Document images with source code
################
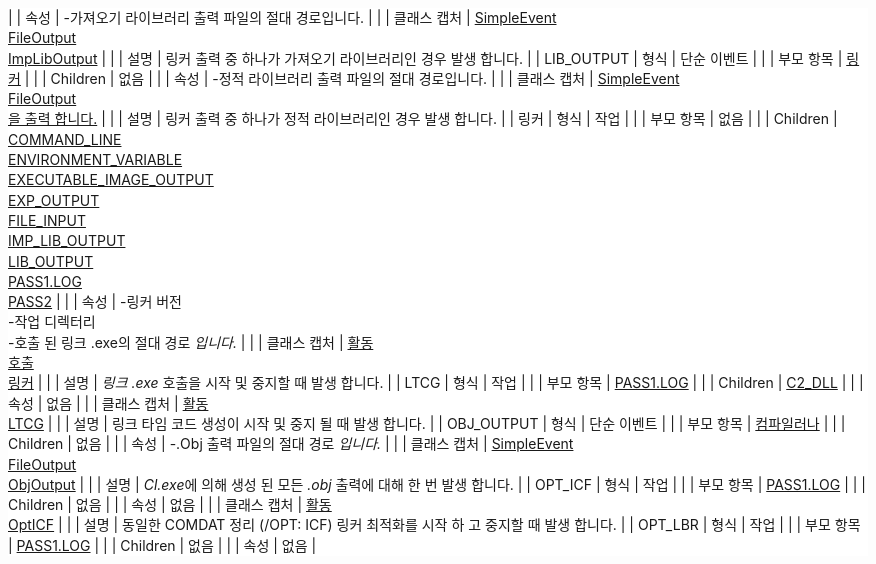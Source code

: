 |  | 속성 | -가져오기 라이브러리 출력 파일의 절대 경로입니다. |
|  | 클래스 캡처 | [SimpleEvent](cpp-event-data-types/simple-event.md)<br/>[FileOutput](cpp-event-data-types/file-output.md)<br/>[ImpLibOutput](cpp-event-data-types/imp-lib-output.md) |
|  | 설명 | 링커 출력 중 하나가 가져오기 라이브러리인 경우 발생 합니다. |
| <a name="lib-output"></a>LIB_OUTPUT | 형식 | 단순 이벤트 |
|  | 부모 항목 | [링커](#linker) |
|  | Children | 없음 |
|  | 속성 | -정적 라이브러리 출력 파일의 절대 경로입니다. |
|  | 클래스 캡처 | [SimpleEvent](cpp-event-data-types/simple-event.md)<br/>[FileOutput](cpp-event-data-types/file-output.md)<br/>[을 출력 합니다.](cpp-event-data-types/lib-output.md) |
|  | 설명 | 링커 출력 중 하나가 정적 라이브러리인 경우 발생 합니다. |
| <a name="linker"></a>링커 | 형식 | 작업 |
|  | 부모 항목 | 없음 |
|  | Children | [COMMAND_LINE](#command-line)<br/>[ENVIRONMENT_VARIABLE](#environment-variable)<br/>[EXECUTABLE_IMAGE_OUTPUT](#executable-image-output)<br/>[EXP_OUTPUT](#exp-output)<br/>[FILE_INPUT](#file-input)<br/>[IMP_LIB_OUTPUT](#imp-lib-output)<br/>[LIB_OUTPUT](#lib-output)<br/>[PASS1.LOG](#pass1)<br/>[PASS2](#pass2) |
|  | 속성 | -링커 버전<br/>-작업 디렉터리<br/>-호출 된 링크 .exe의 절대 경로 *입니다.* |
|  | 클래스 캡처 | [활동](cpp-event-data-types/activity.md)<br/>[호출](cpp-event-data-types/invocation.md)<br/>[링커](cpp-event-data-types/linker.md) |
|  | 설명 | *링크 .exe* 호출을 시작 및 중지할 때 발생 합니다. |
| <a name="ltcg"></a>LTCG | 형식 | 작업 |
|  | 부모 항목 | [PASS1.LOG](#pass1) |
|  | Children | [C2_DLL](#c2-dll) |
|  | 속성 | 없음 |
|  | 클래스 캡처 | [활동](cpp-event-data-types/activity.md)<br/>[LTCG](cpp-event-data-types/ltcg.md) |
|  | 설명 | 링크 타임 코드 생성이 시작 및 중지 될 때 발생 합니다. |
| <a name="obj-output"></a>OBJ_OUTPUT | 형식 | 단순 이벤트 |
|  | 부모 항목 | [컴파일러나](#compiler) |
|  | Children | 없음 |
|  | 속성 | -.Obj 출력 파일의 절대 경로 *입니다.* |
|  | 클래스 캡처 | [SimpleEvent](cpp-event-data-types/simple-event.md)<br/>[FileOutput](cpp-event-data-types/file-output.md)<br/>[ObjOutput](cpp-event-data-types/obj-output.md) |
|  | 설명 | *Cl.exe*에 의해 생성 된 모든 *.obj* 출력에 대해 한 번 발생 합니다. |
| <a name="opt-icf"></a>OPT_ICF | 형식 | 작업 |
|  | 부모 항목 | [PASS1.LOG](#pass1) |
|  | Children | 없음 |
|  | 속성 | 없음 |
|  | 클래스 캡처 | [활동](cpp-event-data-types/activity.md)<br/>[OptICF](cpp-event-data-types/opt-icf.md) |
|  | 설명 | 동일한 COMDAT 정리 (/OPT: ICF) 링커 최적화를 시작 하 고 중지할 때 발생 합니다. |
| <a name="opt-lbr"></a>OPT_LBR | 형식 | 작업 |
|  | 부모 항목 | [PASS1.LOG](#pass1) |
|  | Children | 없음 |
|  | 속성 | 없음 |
################
- GOAL OF THE EXERCISE
Search the records line by line for the word "name" and copy every line where it appears.

- COMPLETED EXERCISE
| <a name="lib-output"></a>LIB_OUTPUT | 형식 | 단순 이벤트 |
| <a name="linker"></a>링커 | 형식 | 작업 |
| <a name="ltcg"></a>LTCG | 형식 | 작업 |
| <a name="obj-output"></a>OBJ_OUTPUT | 형식 | 단순 이벤트 |
| <a name="opt-icf"></a>OPT_ICF | 형식 | 작업 |
| <a name="opt-lbr"></a>OPT_LBR | 형식 | 작업 |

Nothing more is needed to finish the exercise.